■ **Instructions for the task**: Please filter the data down to the lines that include the word "change" and copy them.

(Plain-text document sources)
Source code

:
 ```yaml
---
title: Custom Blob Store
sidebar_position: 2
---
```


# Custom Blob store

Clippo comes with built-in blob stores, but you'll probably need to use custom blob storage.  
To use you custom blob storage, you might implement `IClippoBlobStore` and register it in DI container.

---

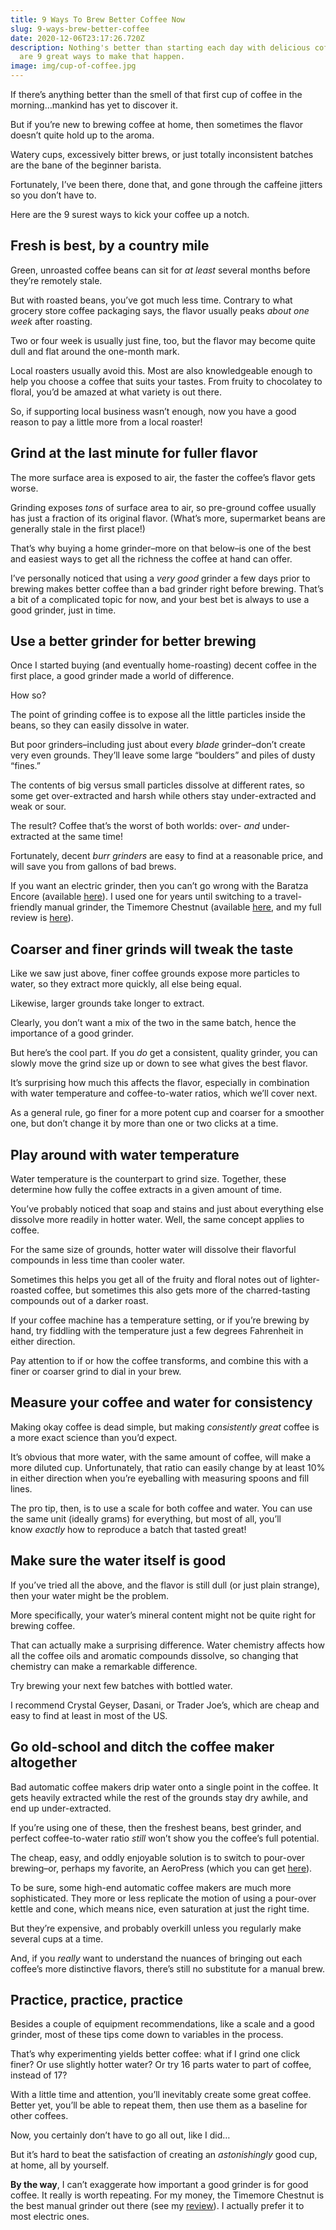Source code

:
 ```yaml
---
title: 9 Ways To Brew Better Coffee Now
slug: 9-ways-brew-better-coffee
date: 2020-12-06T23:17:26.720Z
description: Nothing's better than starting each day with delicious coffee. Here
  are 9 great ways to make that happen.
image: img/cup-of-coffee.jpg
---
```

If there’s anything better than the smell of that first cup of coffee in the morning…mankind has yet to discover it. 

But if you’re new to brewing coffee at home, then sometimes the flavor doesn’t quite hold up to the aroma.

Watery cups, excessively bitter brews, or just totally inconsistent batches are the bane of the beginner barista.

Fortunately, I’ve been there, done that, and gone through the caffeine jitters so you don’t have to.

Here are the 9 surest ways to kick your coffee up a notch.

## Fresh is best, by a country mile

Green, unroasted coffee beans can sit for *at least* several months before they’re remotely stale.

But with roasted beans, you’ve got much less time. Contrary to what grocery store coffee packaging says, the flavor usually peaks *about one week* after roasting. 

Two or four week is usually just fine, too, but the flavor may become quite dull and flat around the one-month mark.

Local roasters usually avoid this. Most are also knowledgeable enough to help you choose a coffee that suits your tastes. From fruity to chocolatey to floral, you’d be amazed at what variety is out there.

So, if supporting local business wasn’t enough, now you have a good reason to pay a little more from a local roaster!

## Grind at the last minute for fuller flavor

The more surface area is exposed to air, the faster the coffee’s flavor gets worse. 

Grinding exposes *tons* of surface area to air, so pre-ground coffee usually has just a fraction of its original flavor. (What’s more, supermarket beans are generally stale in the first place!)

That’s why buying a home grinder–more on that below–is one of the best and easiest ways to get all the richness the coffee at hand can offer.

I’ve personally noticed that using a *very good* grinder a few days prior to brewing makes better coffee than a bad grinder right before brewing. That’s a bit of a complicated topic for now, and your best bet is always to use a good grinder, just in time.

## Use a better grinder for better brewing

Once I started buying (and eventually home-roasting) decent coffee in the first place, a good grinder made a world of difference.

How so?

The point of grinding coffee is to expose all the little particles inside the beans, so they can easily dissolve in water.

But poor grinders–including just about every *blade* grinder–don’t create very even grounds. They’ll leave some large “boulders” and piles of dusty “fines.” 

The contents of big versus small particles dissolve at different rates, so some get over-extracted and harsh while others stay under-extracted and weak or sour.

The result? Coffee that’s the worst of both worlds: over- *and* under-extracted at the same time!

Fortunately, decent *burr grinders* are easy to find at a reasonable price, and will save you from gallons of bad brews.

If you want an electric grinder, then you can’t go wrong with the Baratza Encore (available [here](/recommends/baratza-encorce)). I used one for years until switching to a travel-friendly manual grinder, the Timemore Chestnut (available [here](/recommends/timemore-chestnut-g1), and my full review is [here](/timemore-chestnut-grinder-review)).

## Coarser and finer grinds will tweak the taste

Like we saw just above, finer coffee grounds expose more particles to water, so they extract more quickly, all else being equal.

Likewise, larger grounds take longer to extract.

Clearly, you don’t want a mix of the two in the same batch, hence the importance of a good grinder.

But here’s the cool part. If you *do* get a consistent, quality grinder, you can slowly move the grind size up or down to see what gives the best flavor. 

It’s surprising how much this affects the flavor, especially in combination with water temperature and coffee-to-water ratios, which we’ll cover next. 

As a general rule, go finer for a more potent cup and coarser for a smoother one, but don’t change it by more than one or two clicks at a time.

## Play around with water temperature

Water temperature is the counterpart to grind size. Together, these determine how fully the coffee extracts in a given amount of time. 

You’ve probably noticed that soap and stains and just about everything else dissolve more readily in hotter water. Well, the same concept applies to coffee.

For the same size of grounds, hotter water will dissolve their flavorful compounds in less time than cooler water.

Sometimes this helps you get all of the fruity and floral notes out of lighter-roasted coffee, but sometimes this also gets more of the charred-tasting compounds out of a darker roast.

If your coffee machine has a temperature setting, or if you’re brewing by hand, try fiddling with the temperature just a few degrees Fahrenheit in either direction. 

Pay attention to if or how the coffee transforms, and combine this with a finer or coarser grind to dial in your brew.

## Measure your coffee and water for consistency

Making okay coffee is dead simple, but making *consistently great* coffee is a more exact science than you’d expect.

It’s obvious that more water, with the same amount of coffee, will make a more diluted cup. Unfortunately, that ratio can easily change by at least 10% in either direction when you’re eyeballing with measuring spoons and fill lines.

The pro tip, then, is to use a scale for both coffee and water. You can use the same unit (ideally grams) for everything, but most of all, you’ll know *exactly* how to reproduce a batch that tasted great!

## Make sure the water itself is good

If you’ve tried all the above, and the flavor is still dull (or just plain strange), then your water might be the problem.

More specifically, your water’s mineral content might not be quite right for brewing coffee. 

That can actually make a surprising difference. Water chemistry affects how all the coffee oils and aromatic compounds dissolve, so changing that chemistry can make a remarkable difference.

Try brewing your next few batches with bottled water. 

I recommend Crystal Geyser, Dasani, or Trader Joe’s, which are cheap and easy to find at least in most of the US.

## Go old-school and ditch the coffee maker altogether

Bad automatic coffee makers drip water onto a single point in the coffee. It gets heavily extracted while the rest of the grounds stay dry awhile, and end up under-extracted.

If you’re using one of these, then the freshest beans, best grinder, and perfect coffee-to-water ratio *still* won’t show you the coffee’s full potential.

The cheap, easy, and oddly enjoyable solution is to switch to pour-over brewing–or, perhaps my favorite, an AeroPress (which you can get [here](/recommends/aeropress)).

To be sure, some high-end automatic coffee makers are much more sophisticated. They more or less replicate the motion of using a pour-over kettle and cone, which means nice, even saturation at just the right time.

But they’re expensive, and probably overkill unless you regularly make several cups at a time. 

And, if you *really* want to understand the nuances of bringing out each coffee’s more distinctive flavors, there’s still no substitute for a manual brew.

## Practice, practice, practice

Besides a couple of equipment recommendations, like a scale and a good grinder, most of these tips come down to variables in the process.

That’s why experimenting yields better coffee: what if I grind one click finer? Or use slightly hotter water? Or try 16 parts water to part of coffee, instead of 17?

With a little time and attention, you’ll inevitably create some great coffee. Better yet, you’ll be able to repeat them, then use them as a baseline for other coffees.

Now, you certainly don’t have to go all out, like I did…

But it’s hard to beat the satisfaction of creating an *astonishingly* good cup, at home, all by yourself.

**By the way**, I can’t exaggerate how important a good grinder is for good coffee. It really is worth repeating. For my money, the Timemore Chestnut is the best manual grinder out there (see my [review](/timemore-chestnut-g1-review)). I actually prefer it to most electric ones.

■ **The completed task**:
As a general rule, go finer for a more potent cup and coarser for a smoother one, but don’t change it by more than one or two clicks at a time.
It’s obvious that more water, with the same amount of coffee, will make a more diluted cup. Unfortunately, that ratio can easily change by at least 10% in either direction when you’re eyeballing with measuring spoons and fill lines.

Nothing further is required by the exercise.